• WORK REQUIRED: What lines of the material below hold the string "accessability"? Copy them out.

• DATA SUPPLIED:
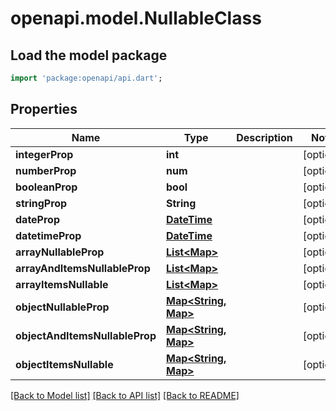 # openapi.model.NullableClass

## Load the model package
```dart
import 'package:openapi/api.dart';
```

## Properties
Name | Type | Description | Notes
------------ | ------------- | ------------- | -------------
**integerProp** | **int** |  | [optional] 
**numberProp** | **num** |  | [optional] 
**booleanProp** | **bool** |  | [optional] 
**stringProp** | **String** |  | [optional] 
**dateProp** | [**DateTime**](DateTime.md) |  | [optional] 
**datetimeProp** | [**DateTime**](DateTime.md) |  | [optional] 
**arrayNullableProp** | [**List&lt;Map&gt;**](Map.md) |  | [optional] 
**arrayAndItemsNullableProp** | [**List&lt;Map&gt;**](Map.md) |  | [optional] 
**arrayItemsNullable** | [**List&lt;Map&gt;**](Map.md) |  | [optional] 
**objectNullableProp** | [**Map&lt;String, Map&gt;**](Map.md) |  | [optional] 
**objectAndItemsNullableProp** | [**Map&lt;String, Map&gt;**](Map.md) |  | [optional] 
**objectItemsNullable** | [**Map&lt;String, Map&gt;**](Map.md) |  | [optional] 

[[Back to Model list]](../README.md#documentation-for-models) [[Back to API list]](../README.md#documentation-for-api-endpoints) [[Back to README]](../README.md)


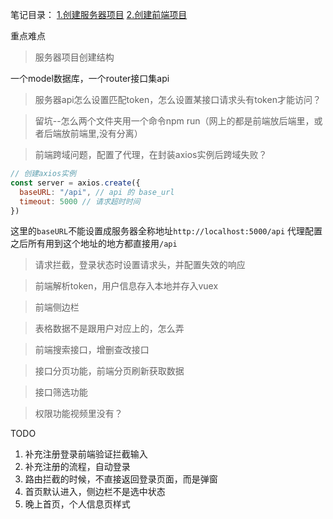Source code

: 笔记目录：
[1.创建服务器项目](https://app.yinxiang.com/shard/s11/nl/18783918/ade5efc8-3202-4ef2-a4d3-83d6397a059d)
[2.创建前端项目](https://app.yinxiang.com/shard/s11/nl/18783918/84a7aec9-8c50-43ba-bfc4-dde6fc6a6a63)

重点难点
> 服务器项目创建结构

一个model数据库，一个router接口集api

> 服务器api怎么设置匹配token，怎么设置某接口请求头有token才能访问？

> 留坑--怎么两个文件夹用一个命令npm run（网上的都是前端放后端里，或者后端放前端里,没有分离）

> 前端跨域问题，配置了代理，在封装axios实例后跨域失败？
```js
// 创建axios实例
const server = axios.create({
  baseURL: "/api", // api 的 base_url
  timeout: 5000 // 请求超时时间
})
```
这里的`baseURL`不能设置成服务器全称地址`http://localhost:5000/api`
代理配置之后所有用到这个地址的地方都直接用`/api`

> 请求拦截，登录状态时设置请求头，并配置失效的响应

> 前端解析token，用户信息存入本地并存入vuex

> 前端侧边栏

> 表格数据不是跟用户对应上的，怎么弄

> 前端搜索接口，增删查改接口

> 接口分页功能，前端分页刷新获取数据

> 接口筛选功能

> 权限功能视频里没有？

TODO

1. 补充注册登录前端验证拦截输入
2. 补充注册的流程，自动登录
3. 路由拦截的时候，不直接返回登录页面，而是弹窗
4. 首页默认进入，侧边栏不是选中状态
5. 晚上首页，个人信息页样式
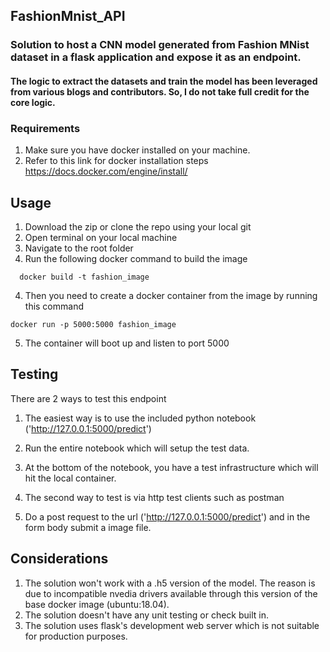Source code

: ## FashionMnist_API

### Solution to host a CNN model generated from Fashion MNist dataset in a flask application and expose it as an endpoint.

#### The logic to extract the datasets and train the model has been leveraged from various blogs and contributors. So, I do not take full credit for the core logic.

### Requirements
  1) Make sure you have docker installed on your machine. 
  2) Refer to this link for docker installation steps https://docs.docker.com/engine/install/

## Usage

 1) Download the zip or clone the repo using your local git
 2) Open terminal on your local machine
 3) Navigate to the root folder
 4) Run the following docker command to build the image

```
  docker build -t fashion_image 

```
4) Then you need to create a docker container from the image by running this command

```
docker run -p 5000:5000 fashion_image
```

5) The container will boot up and listen to port 5000


## Testing

There are 2 ways to test this endpoint

1) The easiest way is to use the included python notebook  ('http://127.0.0.1:5000/predict')
2) Run the entire notebook which will setup the test data.
3) At the bottom of the notebook, you have a test infrastructure which will hit the local container. 

1) The second way to test is via http test clients such as postman
2) Do a post request to the url ('http://127.0.0.1:5000/predict') and in the form body submit a image file. 


## Considerations

1) The solution won't work with a .h5 version of the model. The reason is due to incompatible nvedia drivers available through this
   version of the base docker image  (ubuntu:18.04). 
2) The solution doesn't have any unit testing or check built in. 
3) The solution uses flask's development web server which is not suitable for production purposes.


    

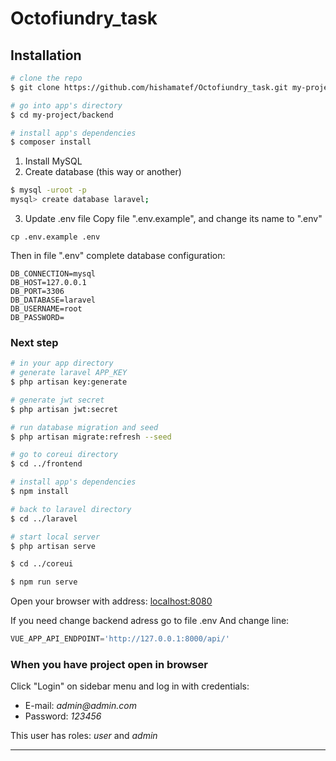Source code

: # Octofiundry_task

## Installation

``` bash
# clone the repo
$ git clone https://github.com/hishamatef/Octofiundry_task.git my-project

# go into app's directory
$ cd my-project/backend

# install app's dependencies
$ composer install

```


1. Install MySQL
2. Create database (this way or another)
``` bash
$ mysql -uroot -p
mysql> create database laravel;
```

3. Update .env file
   Copy file ".env.example", and change its name to ".env"
```
cp .env.example .env
```
   Then in file ".env" complete database configuration:
```
DB_CONNECTION=mysql
DB_HOST=127.0.0.1
DB_PORT=3306
DB_DATABASE=laravel
DB_USERNAME=root
DB_PASSWORD=
```

### Next step

``` bash
# in your app directory
# generate laravel APP_KEY
$ php artisan key:generate

# generate jwt secret
$ php artisan jwt:secret

# run database migration and seed
$ php artisan migrate:refresh --seed

```

```bash
# go to coreui directory
$ cd ../frontend

# install app's dependencies
$ npm install

```

``` bash
# back to laravel directory
$ cd ../laravel

# start local server
$ php artisan serve

$ cd ../coreui

$ npm run serve
```
Open your browser with address: [localhost:8080](localhost:8080)

If you need change backend adress go to file .env
And change line:
```js
VUE_APP_API_ENDPOINT='http://127.0.0.1:8000/api/'
```

### When you have project open in browser

Click "Login" on sidebar menu and log in with credentials:

* E-mail: _admin@admin.com_
* Password: _123456_

This user has roles: _user_ and _admin_

--- 
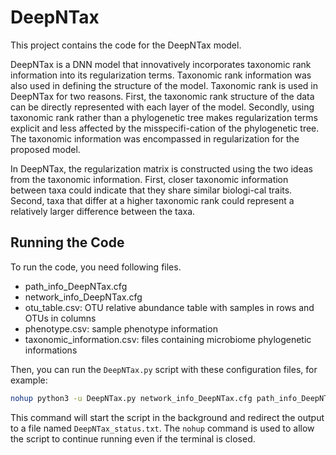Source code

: # DeepNTax

This project contains the code for the DeepNTax model. 

DeepNTax is a DNN model that innovatively incorporates taxonomic rank information into its regularization terms. Taxonomic rank information was also used in defining the structure of the model. Taxonomic rank is used in DeepNTax for two reasons. First, the taxonomic rank structure of the data can be directly represented with each layer of the model. Secondly, using taxonomic rank rather than a phylogenetic tree makes regularization terms explicit and less affected by the misspecifi-cation of the phylogenetic tree. The taxonomic information was encompassed in regularization for the proposed model. 

In DeepNTax, the regularization matrix is constructed using the two ideas from the taxonomic information. First, closer taxonomic information between taxa could indicate that they share similar biologi-cal traits. Second, taxa that differ at a higher taxonomic rank could represent a relatively larger difference between the taxa. 


## Running the Code
To run the code, you need following files. 

* path_info_DeepNTax.cfg
* network_info_DeepNTax.cfg
* otu_table.csv: OTU relative abundance table with samples in rows and OTUs in columns
* phenotype.csv: sample phenotype information
* taxonomic_information.csv: files containing microbiome phylogenetic informations

Then, you can run the `DeepNTax.py` script with these configuration files, for example:

```bash
nohup python3 -u DeepNTax.py network_info_DeepNTax.cfg path_info_DeepNTax.cfg > ./DeepNTax_status.txt &
```

This command will start the script in the background and redirect the output to a file named `DeepNTax_status.txt`. The `nohup` command is used to allow the script to continue running even if the terminal is closed.
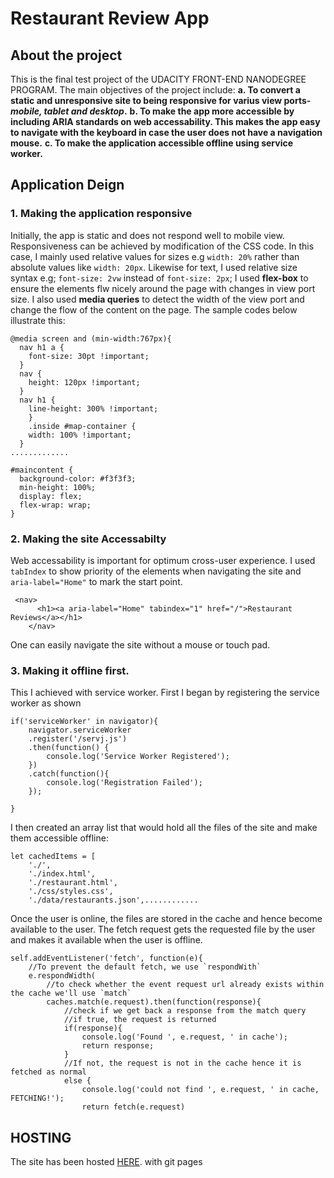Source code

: # Restaurant Review App
## About the project
This is the final test project of the UDACITY FRONT-END NANODEGREE PROGRAM. 
The main objectives of the project include:
 **a. To convert a static and unresponsive site to being responsive for varius view ports-_mobile, tablet and desktop_.** 
 **b. To make the app more accessible by including ARIA standards on web accessability. This makes the app easy to navigate with the keyboard in case the user does not have a navigation mouse.**
 **c. To make the application accessible offline using service worker.**  

## Application Deign
### 1. Making the application responsive
Initially, the app is static and does not respond well to mobile view. Responsiveness can be achieved by modification of the CSS code. In this case, I mainly used relative values for sizes e.g `width: 20%` rather than absolute values like `width: 20px`. Likewise for text, I used relative size syntax e.g; `font-size: 2vw` instead of `font-size: 2px`;
I used **flex-box** to ensure the elements flw nicely around the page with changes in view port size. I also used **media queries** to detect the width of the view port and change the flow of the content on the page. The sample codes below illustrate this:
```
@media screen and (min-width:767px){
  nav h1 a {
    font-size: 30pt !important;
  }
  nav {
    height: 120px !important;
  }
  nav h1 {
    line-height: 300% !important;
    }
    .inside #map-container {
    width: 100% !important;
  }
.............

#maincontent {
  background-color: #f3f3f3;
  min-height: 100%;
  display: flex;
  flex-wrap: wrap;
}
```
### 2. Making the site Accessabilty
Web accessability is important for optimum cross-user experience. I used `tabIndex` to show priority of the elements when navigating the site and `aria-label="Home"` to mark the start point.
```
 <nav>
      <h1><a aria-label="Home" tabindex="1" href="/">Restaurant Reviews</a></h1>
    </nav>
```
One can easily navigate the site without a mouse or touch pad.

### 3. Making it offline first.
This I achieved with service worker. First I began by registering the service worker as shown
```
if('serviceWorker' in navigator){
    navigator.serviceWorker
    .register('/servj.js')
    .then(function() {
		console.log('Service Worker Registered');
	})
    .catch(function(){
        console.log('Registration Failed');
    });
    
}
```
I then created an array list that would hold all the files of the site and make them accessible offline:
```
let cachedItems = [
    './',
	'./index.html',
	'./restaurant.html',
	'./css/styles.css',
	'./data/restaurants.json',............
```
Once the user is online, the files are stored in the cache and hence become available to the user. The fetch request gets the requested file by the user and makes it available when the user is offline.
```
self.addEventListener('fetch', function(e){
    //To prevent the default fetch, we use `respondWith`
    e.respondWidth(
        //to check whether the event request url already exists within the cache we'll use `match`
        caches.match(e.request).then(function(response){
            //check if we get back a response from the match query
            //if true, the request is returned
            if(response){
                console.log('Found ', e.request, ' in cache');
                return response;
            }
            //If not, the request is not in the cache hence it is fetched as normal
            else {
                console.log('could not find ', e.request, ' in cache, FETCHING!');
                return fetch(e.request)
```
## HOSTING
The site has been hosted [HERE](https://wekesa931.github.io/Restaurant-Review-app/). with git pages


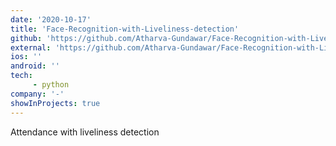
```yaml
---
date: '2020-10-17'
title: 'Face-Recognition-with-Liveliness-detection'
github: 'https://github.com/Atharva-Gundawar/Face-Recognition-with-Liveliness-detection'
external: 'https://github.com/Atharva-Gundawar/Face-Recognition-with-Liveliness-detection'
ios: ''
android: ''
tech: 
     - python
company: '-'
showInProjects: true
---
```


Attendance with liveliness detection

• TASK SOLUTION:
 **b. To make the app more accessible by including ARIA standards on web accessability. This makes the app easy to navigate with the keyboard in case the user does not have a navigation mouse.**
Web accessability is important for optimum cross-user experience. I used `tabIndex` to show priority of the elements when navigating the site and `aria-label="Home"` to mark the start point.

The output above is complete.